**Exercise:**
Word for word, reproduce the records, keeping none of the pictures.

**Task input:**

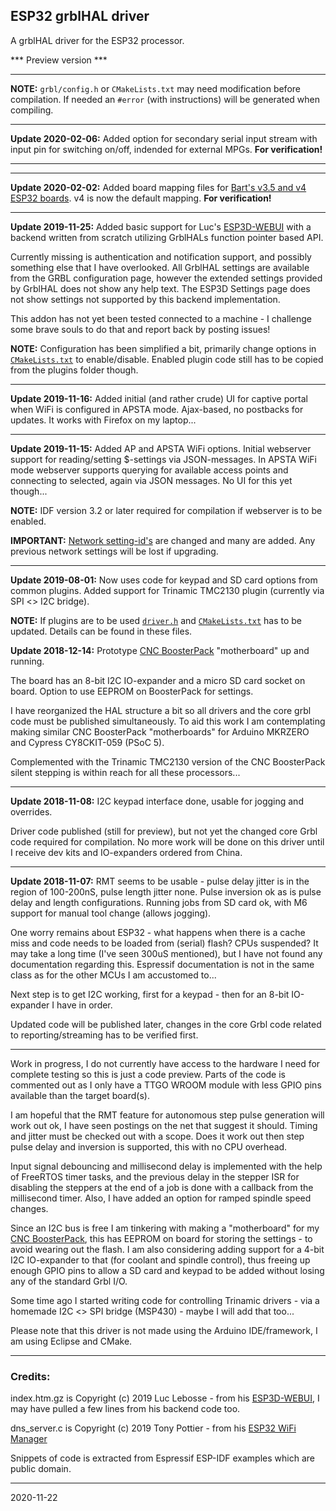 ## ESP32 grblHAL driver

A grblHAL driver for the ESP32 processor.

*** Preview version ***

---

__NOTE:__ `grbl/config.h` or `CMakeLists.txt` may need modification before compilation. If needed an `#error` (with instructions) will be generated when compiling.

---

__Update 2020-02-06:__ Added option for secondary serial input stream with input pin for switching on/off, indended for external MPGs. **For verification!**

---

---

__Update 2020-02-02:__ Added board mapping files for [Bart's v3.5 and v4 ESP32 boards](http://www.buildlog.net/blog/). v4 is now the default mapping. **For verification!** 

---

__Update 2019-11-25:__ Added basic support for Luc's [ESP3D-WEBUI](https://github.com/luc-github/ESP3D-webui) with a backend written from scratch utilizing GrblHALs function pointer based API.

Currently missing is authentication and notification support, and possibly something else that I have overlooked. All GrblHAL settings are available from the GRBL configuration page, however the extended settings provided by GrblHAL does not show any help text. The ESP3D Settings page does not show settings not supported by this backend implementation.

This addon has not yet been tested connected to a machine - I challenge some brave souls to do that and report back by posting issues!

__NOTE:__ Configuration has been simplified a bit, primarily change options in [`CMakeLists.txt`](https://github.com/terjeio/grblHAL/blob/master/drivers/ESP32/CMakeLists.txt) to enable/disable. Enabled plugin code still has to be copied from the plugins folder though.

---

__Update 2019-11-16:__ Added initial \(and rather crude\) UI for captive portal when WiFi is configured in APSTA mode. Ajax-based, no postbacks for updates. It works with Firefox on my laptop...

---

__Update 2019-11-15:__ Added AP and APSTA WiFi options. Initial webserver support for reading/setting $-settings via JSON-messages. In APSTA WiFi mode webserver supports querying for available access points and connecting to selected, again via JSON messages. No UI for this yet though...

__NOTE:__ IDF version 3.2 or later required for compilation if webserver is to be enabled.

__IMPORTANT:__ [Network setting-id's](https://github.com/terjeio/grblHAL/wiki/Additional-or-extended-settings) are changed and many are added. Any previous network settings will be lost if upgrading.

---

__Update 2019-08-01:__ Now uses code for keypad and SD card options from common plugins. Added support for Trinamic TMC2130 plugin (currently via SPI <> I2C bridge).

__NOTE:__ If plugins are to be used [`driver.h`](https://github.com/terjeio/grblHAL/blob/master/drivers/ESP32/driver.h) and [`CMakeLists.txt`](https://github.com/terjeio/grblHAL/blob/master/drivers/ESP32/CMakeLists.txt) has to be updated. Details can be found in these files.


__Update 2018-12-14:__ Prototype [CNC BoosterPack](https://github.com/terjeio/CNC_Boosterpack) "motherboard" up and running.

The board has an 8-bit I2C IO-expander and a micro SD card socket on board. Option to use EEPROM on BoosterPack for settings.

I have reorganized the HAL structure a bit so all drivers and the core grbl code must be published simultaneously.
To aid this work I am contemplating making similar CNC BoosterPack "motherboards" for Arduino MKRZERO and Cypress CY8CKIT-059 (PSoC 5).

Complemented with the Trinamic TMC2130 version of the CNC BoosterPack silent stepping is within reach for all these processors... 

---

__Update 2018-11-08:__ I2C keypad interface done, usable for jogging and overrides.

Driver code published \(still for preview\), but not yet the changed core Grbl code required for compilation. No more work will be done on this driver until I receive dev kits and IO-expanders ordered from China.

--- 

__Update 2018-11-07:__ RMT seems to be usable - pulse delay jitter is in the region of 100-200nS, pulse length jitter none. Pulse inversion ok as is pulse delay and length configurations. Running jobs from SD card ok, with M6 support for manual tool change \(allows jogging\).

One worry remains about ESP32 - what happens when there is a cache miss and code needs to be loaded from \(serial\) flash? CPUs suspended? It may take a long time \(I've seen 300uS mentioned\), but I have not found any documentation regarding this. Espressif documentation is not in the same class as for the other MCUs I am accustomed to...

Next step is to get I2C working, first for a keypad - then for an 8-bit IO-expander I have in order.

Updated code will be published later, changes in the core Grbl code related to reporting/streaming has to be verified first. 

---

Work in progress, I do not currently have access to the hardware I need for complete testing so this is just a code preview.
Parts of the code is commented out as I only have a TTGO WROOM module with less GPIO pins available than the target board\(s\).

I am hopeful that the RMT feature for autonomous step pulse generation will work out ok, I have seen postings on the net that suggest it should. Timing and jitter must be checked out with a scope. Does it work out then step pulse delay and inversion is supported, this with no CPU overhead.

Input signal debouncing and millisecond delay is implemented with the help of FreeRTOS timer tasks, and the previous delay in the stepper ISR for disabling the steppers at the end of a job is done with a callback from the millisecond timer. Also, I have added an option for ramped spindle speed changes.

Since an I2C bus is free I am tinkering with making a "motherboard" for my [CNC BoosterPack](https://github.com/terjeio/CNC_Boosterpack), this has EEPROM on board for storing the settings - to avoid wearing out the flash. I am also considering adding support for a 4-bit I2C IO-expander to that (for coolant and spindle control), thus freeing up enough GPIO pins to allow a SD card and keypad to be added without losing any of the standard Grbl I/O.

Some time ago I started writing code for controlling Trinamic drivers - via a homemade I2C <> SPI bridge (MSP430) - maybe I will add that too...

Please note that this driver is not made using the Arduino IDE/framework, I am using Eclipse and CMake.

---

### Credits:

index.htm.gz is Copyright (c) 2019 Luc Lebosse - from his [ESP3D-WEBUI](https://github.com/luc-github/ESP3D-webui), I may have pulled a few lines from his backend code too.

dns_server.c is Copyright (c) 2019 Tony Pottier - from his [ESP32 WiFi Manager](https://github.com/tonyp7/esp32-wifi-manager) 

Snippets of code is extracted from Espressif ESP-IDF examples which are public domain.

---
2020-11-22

**Response to this exercise:**
 ## ESP32 grblHAL driver

A grblHAL driver for the ESP32 processor.

*** Preview version ***

---

__NOTE:__ `grbl/config.h` or `CMakeLists.txt` may need modification before compilation. If needed an `#error` (with instructions) will be generated when compiling.

---

__Update 2020-02-06:__ Added option for secondary serial input stream with input pin for switching on/off, indended for external MPGs. **For verification!**

---

---

__Update 2020-02-02:__ Added board mapping files for [Bart's v3.5 and v4 ESP32 boards](http://www.buildlog.net/blog/). v4 is now the default mapping. **For verification!** 

---

__Update 2019-11-25:__ Added basic support for Luc's [ESP3D-WEBUI](https://github.com/luc-github/ESP3D-webui) with a backend written from scratch utilizing GrblHALs function pointer based API.

Currently missing is authentication and notification support, and possibly something else that I have overlooked. All GrblHAL settings are available from the GRBL configuration page, however the extended settings provided by GrblHAL does not show any help text. The ESP3D Settings page does not show settings not supported by this backend implementation.

This addon has not yet been tested connected to a machine - I challenge some brave souls to do that and report back by posting issues!

__NOTE:__ Configuration has been simplified a bit, primarily change options in [`CMakeLists.txt`](https://github.com/terjeio/grblHAL/blob/master/drivers/ESP32/CMakeLists.txt) to enable/disable. Enabled plugin code still has to be copied from the plugins folder though.

---

__Update 2019-11-16:__ Added initial \(and rather crude\) UI for captive portal when WiFi is configured in APSTA mode. Ajax-based, no postbacks for updates. It works with Firefox on my laptop...

---

__Update 2019-11-15:__ Added AP and APSTA WiFi options. Initial webserver support for reading/setting $-settings via JSON-messages. In APSTA WiFi mode webserver supports querying for available access points and connecting to selected, again via JSON messages. No UI for this yet though...

__NOTE:__ IDF version 3.2 or later required for compilation if webserver is to be enabled.

__IMPORTANT:__ [Network setting-id's](https://github.com/terjeio/grblHAL/wiki/Additional-or-extended-settings) are changed and many are added. Any previous network settings will be lost if upgrading.

---

__Update 2019-08-01:__ Now uses code for keypad and SD card options from common plugins. Added support for Trinamic TMC2130 plugin (currently via SPI <> I2C bridge).

__NOTE:__ If plugins are to be used [`driver.h`](https://github.com/terjeio/grblHAL/blob/master/drivers/ESP32/driver.h) and [`CMakeLists.txt`](https://github.com/terjeio/grblHAL/blob/master/drivers/ESP32/CMakeLists.txt) has to be updated. Details can be found in these files.


__Update 2018-12-14:__ Prototype [CNC BoosterPack](https://github.com/terjeio/CNC_Boosterpack) "motherboard" up and running.

The board has an 8-bit I2C IO-expander and a micro SD card socket on board. Option to use EEPROM on BoosterPack for settings.

I have reorganized the HAL structure a bit so all drivers and the core grbl code must be published simultaneously.
To aid this work I am contemplating making similar CNC BoosterPack "motherboards" for Arduino MKRZERO and Cypress CY8CKIT-059 (PSoC 5).

Complemented with the Trinamic TMC2130 version of the CNC BoosterPack silent stepping is within reach for all these processors... 

---

__Update 2018-11-08:__ I2C keypad interface done, usable for jogging and overrides.

Driver code published \(still for preview\), but not yet the changed core Grbl code required for compilation. No more work will be done on this driver until I receive dev kits and IO-expanders ordered from China.

--- 

__Update 2018-11-07:__ RMT seems to be usable - pulse delay jitter is in the region of 100-200nS, pulse length jitter none. Pulse inversion ok as is pulse delay and length configurations. Running jobs from SD card ok, with M6 support for manual tool change \(allows jogging\).

One worry remains about ESP32 - what happens when there is a cache miss and code needs to be loaded from \(serial\) flash? CPUs suspended? It may take a long time \(I've seen 300uS mentioned\), but I have not found any documentation regarding this. Espressif documentation is not in the same class as for the other MCUs I am accustomed to...

Next step is to get I2C working, first for a keypad - then for an 8-bit IO-expander I have in order.

Updated code will be published later, changes in the core Grbl code related to reporting/streaming has to be verified first. 

---

Work in progress, I do not currently have access to the hardware I need for complete testing so this is just a code preview.
Parts of the code is commented out as I only have a TTGO WROOM module with less GPIO pins available than the target board\(s\).

I am hopeful that the RMT feature for autonomous step pulse generation will work out ok, I have seen postings on the net that suggest it should. Timing and jitter must be checked out with a scope. Does it work out then step pulse delay and inversion is supported, this with no CPU overhead.

Input signal debouncing and millisecond delay is implemented with the help of FreeRTOS timer tasks, and the previous delay in the stepper ISR for disabling the steppers at the end of a job is done with a callback from the millisecond timer. Also, I have added an option for ramped spindle speed changes.

Since an I2C bus is free I am tinkering with making a "motherboard" for my [CNC BoosterPack](https://github.com/terjeio/CNC_Boosterpack), this has EEPROM on board for storing the settings - to avoid wearing out the flash. I am also considering adding support for a 4-bit I2C IO-expander to that (for coolant and spindle control), thus freeing up enough GPIO pins to allow a SD card and keypad to be added without losing any of the standard Grbl I/O.

Some time ago I started writing code for controlling Trinamic drivers - via a homemade I2C <> SPI bridge (MSP430) - maybe I will add that too...

Please note that this driver is not made using the Arduino IDE/framework, I am using Eclipse and CMake.

---

### Credits:

index.htm.gz is Copyright (c) 2019 Luc Lebosse - from his [ESP3D-WEBUI](https://github.com/luc-github/ESP3D-webui), I may have pulled a few lines from his backend code too.

dns_server.c is Copyright (c) 2019 Tony Pottier - from his [ESP32 WiFi Manager](https://github.com/tonyp7/esp32-wifi-manager) 

Snippets of code is extracted from Espressif ESP-IDF examples which are public domain.

---
2020-11-22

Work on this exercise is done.